Providing appropriate CHF treatment for CKD patients can be challenging once diagnosed. Traditional CHF treatments, such as excessive use of diuretics, can decrease blood volume and worsen CKD progression. ACE inhibitors (ACEI) or angiotensin II receptor blockers (ARBs) may cause hyperkalemia, requiring cautious use in patients with severely reduced renal function. Emerging CHF treatments, such as sacubitril/valsartan and SGLT2 inhibitors, show great potential for CKD patients, but more evidence from clinical studies is needed. This study performed a drug sensitivity analysis based on CKD-induced upregulated pathogenic genes, identifying ten small-molecule drugs that significantly reverse their expression, with dexamethasone ranked first. Dexamethasone, a synthetic glucocorticoid with strong anti-inflammatory and immunosuppressive effects, is commonly used to treat CKD. In a mouse experiment, the leukemia drug ponatinib induced strong inflammation and significant cardiotoxicity. However, dexamethasone intervention nearly completely reversed the cardiac dysfunction caused by ponatinib31. Another study on rats with CHF found that dexamethasone improved symptoms by inhibiting the RAAS system and significantly increasing urine output32. Additionally, dexamethasone enhances NPRA expression in the renal collecting ducts, improving kidney sensitivity to ANP, promoting sodium excretion, and reducing left ventricular end-diastolic pressure33. It should be noted that short-term use of dexamethasone may prevent cardiac injury by exerting anti-inflammatory effects, inhibiting immune cells, and promoting diuresis, but long-term dexamethasone treatment may also lead to opposite results, similar to cardiovascular complications in patients with Cushing’s syndrome34. Therefore, rational use of dexamethasone could offer dual benefits for both CHF and CKD.
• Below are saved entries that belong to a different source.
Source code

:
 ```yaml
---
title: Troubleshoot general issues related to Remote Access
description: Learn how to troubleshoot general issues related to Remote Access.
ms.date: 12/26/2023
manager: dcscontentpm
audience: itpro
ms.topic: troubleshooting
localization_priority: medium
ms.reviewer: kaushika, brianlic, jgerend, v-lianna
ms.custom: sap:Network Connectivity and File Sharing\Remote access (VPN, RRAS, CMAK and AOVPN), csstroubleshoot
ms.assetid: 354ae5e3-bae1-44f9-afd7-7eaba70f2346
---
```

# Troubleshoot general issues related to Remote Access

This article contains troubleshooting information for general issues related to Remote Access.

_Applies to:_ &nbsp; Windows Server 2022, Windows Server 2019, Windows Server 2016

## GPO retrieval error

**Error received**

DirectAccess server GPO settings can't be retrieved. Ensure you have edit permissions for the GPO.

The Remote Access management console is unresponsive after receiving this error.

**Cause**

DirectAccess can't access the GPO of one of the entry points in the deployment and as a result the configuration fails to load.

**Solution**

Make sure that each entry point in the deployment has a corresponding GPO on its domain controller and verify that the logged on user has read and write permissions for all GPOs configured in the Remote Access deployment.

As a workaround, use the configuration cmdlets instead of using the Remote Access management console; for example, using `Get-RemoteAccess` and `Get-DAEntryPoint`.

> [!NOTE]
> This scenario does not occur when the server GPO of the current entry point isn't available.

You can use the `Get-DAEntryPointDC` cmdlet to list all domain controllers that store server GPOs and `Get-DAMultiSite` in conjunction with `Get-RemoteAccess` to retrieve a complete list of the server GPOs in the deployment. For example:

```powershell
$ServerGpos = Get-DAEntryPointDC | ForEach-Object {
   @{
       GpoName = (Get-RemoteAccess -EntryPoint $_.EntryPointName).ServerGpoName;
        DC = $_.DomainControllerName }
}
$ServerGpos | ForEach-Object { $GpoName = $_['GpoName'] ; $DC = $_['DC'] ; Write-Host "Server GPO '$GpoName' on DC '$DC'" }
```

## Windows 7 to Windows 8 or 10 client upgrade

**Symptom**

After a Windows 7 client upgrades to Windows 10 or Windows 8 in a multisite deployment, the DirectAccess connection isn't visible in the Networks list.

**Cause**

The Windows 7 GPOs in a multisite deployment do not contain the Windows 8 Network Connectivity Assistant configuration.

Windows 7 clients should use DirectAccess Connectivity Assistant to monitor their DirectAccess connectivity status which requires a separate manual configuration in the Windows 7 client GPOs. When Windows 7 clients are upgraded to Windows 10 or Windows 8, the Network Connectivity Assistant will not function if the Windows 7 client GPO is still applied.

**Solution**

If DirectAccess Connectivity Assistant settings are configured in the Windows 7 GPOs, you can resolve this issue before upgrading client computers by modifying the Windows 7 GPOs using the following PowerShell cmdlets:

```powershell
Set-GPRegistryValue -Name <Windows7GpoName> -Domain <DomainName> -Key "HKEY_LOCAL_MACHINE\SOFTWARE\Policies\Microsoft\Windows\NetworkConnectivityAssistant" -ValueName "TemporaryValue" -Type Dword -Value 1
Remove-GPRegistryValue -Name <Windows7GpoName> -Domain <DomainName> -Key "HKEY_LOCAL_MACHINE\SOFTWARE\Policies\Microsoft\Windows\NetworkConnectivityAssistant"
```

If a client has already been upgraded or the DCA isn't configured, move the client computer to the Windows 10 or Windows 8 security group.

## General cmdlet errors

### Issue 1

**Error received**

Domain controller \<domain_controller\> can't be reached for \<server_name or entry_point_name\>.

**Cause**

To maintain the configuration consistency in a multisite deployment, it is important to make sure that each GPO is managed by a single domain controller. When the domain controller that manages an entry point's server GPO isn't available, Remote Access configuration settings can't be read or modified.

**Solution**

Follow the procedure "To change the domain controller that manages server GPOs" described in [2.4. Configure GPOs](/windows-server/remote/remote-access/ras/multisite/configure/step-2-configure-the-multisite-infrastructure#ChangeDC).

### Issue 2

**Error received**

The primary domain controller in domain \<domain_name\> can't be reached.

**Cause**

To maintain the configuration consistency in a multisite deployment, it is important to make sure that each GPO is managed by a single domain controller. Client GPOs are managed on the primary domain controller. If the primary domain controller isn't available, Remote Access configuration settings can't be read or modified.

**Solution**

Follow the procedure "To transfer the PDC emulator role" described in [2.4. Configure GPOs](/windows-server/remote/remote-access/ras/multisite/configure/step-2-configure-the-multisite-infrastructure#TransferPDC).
This study has several limitations: the single-center design and modest sample size limit the statistical power, while the restricted cohort precluded subgroup analyses across CKD stages. Additionally, the study could not follow up with the clinical cohort to further explore the predictive value of the two biomarkers for CHF progression and prognosis in CKD patients. Further research is also needed to understand the mechanisms by which these biomarkers contribute to CRS4 and to explore their potential as therapeutic targets.